The rock world stood with their mouths wide open when alternative rockers Taking Back Sunday dropped their new single ‘Tidal Wave’ in June, as the forefathers of emo music emerged back onto the scene with a track that didn’t just sound like The Ramones and The Clash, but even escaped into Dropkick Murphys territory.
The title-track to their seventh album would be more at home on an Against Me! record than alongside ‘MakeDamnSure’ or ‘Cute Without The E (Cut From The Team)’, but the New Yorkers have peaked the interest of thousands once again. ‘Tidal Wave’ is a brilliant resurgence for a band that seemed comfortable within themselves, yet have pushed their boundaries even this far into their career.
The record starts phenomenally (and, in fact, probably too well in terms of consistency of quality over 12 tracks) with ‘Death Wolf’ that has a distant opening, but after a minute of ambience hits with a riff reminiscent back to ‘What Does It Feel Like To Be A Ghost’ from ‘Louder Now’. Yet, before the guitar can hit a clean round riff, Adam Lazzara is already chucking his vocals all over it with the Southern twang that hits home every time he’s near a microphone.
After a few records that strayed from their routine sound, ‘Happiness Is’ set the tone once again, and paved the way for TBS to pen some ‘Greatest Hits’ threatening tracks. ‘You Can’t Look Back’ is a perfect example of that; insightful, clever, and catchy as hell.
Bar some very dodgy and uncharacteristic auto-tuning on ‘In The Middle Of It All’, the experiments work well for the Hopeless Records band, and they sound like a decent alternative punk rock outfit. Older, more conservative fans will grasp onto ‘Call Come Running’ and ‘All Fences’ with ease, but the new pop catchiness of ‘All Excess’ will grasp the attention of radios and pop-punk fans alike.

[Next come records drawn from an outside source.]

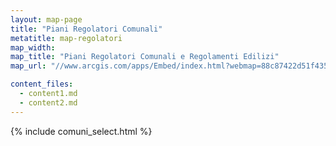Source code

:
 ```yaml
---
layout: map-page
title: "Piani Regolatori Comunali"
metatitle: map-regolatori
map_width:
map_title: "Piani Regolatori Comunali e Regolamenti Edilizi"
map_url: "//www.arcgis.com/apps/Embed/index.html?webmap=88c87422d51f4352837f6c38b1be87be&extent=11,249,42,162,14.5117,14,117&zoom=true&previewImage=false&scale=true&disable_scroll=true&theme=light"

content_files:
  - content1.md
  - content2.md
---
```


{% include comuni_select.html %}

This is a sensational new record from Taking Back Sunday and an innovative step for them, but more it’s proof that any band can evaluate what they’ve done, what they’ve got, and where they can go in 2016. There’s opportunities to make your seventh record open yourselves up to new audiences, and reinvent yourself into something that captures the excitement you once had without compromising integrity, quality, or fanbase.